• Action item:
Scan the records for lines with the word "content", and copy every such line.

(Items listed in a dataset)
══════════════════════════════
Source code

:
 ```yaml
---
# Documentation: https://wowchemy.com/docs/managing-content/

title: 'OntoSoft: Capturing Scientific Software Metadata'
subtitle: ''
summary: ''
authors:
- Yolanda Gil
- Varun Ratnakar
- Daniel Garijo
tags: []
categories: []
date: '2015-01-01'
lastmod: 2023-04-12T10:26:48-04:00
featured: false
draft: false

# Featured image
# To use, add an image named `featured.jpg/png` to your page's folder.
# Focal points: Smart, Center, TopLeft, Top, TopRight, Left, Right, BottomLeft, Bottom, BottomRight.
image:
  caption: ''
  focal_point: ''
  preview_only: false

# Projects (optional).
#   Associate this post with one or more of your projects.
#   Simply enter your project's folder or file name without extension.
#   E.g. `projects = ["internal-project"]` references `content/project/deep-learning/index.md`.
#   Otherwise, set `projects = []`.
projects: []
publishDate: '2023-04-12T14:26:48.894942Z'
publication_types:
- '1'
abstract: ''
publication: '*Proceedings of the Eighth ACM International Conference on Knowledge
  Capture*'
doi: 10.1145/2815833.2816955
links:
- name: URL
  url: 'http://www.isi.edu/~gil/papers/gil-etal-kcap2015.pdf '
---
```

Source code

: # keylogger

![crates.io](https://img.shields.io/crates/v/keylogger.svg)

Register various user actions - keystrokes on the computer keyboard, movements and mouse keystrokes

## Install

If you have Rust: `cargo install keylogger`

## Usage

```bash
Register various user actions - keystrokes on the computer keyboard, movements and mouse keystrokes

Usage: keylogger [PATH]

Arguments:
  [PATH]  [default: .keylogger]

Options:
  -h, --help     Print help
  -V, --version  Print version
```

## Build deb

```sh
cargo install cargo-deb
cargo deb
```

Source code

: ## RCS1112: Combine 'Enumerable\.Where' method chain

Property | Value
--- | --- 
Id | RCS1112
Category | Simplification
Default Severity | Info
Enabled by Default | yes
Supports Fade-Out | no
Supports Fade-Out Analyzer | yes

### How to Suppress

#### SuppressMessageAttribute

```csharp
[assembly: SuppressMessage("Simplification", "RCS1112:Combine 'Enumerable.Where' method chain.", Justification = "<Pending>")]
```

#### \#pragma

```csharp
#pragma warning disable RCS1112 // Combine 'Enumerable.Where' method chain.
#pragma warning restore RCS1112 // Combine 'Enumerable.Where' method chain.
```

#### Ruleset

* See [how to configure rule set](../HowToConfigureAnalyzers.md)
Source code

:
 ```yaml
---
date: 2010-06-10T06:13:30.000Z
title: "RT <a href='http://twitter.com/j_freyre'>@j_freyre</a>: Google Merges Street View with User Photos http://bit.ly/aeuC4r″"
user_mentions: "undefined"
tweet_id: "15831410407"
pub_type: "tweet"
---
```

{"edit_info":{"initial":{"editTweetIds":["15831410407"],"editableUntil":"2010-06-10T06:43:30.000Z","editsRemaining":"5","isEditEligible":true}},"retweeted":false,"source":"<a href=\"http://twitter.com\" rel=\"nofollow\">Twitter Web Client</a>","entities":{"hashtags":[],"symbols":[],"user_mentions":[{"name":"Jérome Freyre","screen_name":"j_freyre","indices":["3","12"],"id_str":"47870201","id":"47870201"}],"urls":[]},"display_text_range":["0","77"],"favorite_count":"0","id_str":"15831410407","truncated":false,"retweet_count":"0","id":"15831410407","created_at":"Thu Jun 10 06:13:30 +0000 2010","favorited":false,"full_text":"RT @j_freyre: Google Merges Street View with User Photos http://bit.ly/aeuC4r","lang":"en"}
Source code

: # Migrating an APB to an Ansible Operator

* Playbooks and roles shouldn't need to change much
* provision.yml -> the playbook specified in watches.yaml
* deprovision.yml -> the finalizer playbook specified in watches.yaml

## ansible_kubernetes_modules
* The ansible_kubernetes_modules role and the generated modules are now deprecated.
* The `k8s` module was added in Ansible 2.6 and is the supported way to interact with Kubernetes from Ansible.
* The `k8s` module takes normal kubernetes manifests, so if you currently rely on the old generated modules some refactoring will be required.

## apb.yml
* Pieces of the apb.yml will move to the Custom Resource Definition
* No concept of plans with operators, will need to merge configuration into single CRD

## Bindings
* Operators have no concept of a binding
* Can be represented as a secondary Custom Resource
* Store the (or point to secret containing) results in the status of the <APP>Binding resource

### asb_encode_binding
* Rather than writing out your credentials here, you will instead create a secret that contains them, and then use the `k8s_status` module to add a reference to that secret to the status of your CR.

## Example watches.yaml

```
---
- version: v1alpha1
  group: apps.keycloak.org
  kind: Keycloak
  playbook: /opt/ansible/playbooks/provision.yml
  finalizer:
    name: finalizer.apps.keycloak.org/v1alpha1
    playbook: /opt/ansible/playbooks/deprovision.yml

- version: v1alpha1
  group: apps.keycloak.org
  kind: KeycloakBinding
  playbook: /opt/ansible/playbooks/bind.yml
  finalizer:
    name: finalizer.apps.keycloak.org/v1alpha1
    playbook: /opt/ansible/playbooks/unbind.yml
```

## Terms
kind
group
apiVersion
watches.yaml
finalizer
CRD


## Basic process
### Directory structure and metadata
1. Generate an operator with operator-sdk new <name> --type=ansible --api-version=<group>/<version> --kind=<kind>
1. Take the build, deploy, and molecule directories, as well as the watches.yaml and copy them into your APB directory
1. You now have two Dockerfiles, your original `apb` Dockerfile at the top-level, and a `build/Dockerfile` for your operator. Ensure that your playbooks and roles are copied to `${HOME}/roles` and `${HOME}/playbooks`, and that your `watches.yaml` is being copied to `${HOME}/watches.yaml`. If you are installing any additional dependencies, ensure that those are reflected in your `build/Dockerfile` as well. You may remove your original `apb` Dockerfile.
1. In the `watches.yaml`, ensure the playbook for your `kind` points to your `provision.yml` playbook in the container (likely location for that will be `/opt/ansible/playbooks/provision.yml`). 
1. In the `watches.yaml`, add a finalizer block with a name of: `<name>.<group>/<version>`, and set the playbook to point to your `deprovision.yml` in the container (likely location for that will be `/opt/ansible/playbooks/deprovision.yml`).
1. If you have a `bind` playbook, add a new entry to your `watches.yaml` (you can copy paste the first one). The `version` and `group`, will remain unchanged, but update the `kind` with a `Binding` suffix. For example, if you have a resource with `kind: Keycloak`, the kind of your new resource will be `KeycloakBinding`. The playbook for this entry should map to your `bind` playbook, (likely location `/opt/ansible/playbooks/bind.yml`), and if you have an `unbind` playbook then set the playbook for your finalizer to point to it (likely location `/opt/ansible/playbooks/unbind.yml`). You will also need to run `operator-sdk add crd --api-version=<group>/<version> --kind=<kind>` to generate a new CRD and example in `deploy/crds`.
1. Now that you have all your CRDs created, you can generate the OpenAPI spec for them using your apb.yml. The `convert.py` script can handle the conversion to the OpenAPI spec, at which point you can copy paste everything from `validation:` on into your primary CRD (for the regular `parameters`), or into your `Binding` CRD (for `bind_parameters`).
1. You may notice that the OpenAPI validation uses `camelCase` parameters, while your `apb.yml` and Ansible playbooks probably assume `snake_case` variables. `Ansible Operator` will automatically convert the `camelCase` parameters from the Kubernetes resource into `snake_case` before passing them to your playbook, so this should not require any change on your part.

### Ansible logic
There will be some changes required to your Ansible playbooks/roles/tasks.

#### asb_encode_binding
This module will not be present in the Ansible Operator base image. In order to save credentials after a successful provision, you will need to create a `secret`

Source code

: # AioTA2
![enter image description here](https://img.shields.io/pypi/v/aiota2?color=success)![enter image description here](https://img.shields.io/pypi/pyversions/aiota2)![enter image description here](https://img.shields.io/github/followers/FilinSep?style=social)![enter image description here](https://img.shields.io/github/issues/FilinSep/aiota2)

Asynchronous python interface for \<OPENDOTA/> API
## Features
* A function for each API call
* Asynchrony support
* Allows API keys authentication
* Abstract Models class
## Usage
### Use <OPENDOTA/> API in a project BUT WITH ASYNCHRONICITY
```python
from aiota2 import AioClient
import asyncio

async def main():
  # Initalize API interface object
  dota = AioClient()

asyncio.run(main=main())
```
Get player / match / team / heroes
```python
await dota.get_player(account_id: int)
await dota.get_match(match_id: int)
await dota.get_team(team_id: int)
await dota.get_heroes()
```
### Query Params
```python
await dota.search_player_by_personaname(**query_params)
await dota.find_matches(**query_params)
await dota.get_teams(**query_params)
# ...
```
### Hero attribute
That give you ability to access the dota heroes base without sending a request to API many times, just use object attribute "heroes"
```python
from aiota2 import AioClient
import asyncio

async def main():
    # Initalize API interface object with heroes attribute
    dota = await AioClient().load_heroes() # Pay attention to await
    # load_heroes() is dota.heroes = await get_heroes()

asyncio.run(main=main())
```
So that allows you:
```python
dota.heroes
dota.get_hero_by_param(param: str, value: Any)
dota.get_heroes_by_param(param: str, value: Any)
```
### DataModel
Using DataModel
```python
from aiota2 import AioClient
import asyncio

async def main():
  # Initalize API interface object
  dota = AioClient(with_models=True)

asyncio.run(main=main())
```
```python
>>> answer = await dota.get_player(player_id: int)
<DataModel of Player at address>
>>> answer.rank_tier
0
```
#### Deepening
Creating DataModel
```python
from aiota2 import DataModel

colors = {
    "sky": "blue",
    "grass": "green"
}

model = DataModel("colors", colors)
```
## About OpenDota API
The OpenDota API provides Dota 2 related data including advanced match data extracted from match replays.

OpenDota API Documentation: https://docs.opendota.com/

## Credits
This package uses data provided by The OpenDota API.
══════════════════════════════
• Answer to this exercise:
# Documentation: https://wowchemy.com/docs/managing-content/
#   E.g. `projects = ["internal-project"]` references `content/project/deep-learning/index.md`.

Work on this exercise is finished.